# Exercise
Pull each line containing "similar" out of the data and copy it.
(Recorded data begins)
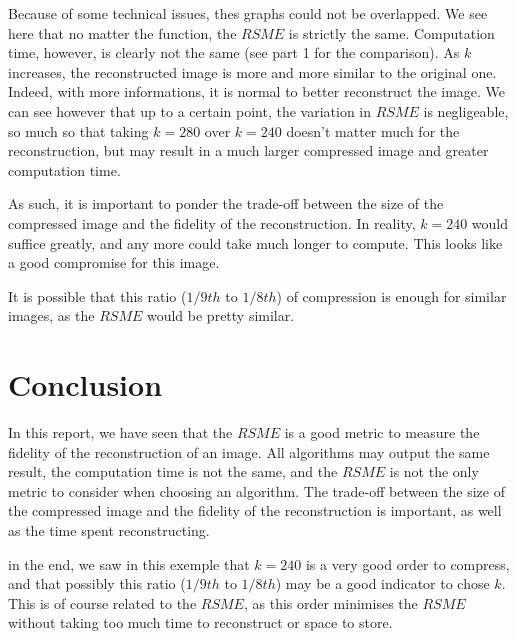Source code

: \documentclass{article}
\begin{document}
Because of some technical issues, thes graphs could not be overlapped. We see here that no matter the function, the $RSME$ is strictly the same. Computation time, however, is clearly not the same (see part 1 for the comparison).
As $k$ increases, the reconstructed image is more and more similar to the original one. Indeed, with more informations, it is normal to better reconstruct the image.
We can see however that up to a certain point, the variation in $RSME$ is negligeable, so much so that taking $k=280$ over $k=240$ doesn't matter much for the reconstruction, but may result in a much larger compressed image and greater computation time.

As such, it is important to ponder the trade-off between the size of the compressed image and the fidelity of the reconstruction. In reality, $k=240$ would suffice greatly, and any more could take much longer to compute. This looks like a good compromise for this image.

It is possible that this ratio ($1/9th$ to $1/8th$) of compression is enough for similar images, as the $RSME$ would be pretty similar.

\section*{Conclusion}

    In this report, we have seen that the $RSME$ is a good metric to measure the fidelity of the reconstruction of an image. All algorithms may output the same result, the computation time is not the same, and the $RSME$ is not the only metric to consider when choosing an algorithm. The trade-off between the size of the compressed image and the fidelity of the reconstruction is important, as well as the time spent reconstructing.

    in the end, we saw in this exemple that $k=240$ is a very good order to compress, and that possibly this ratio ($1/9th$ to $1/8th$) may be a good indicator to chose $k$. This is of course related to the $RSME$, as this order minimises the $RSME$ without taking too much time to reconstruct or space to store.
\end{document}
(Recorded data ends)
# Solution for this problem
As $k$ increases, the reconstructed image is more and more similar to the original one. Indeed, with more informations, it is normal to better reconstruct the image.
It is possible that this ratio ($1/9th$ to $1/8th$) of compression is enough for similar images, as the $RSME$ would be pretty similar.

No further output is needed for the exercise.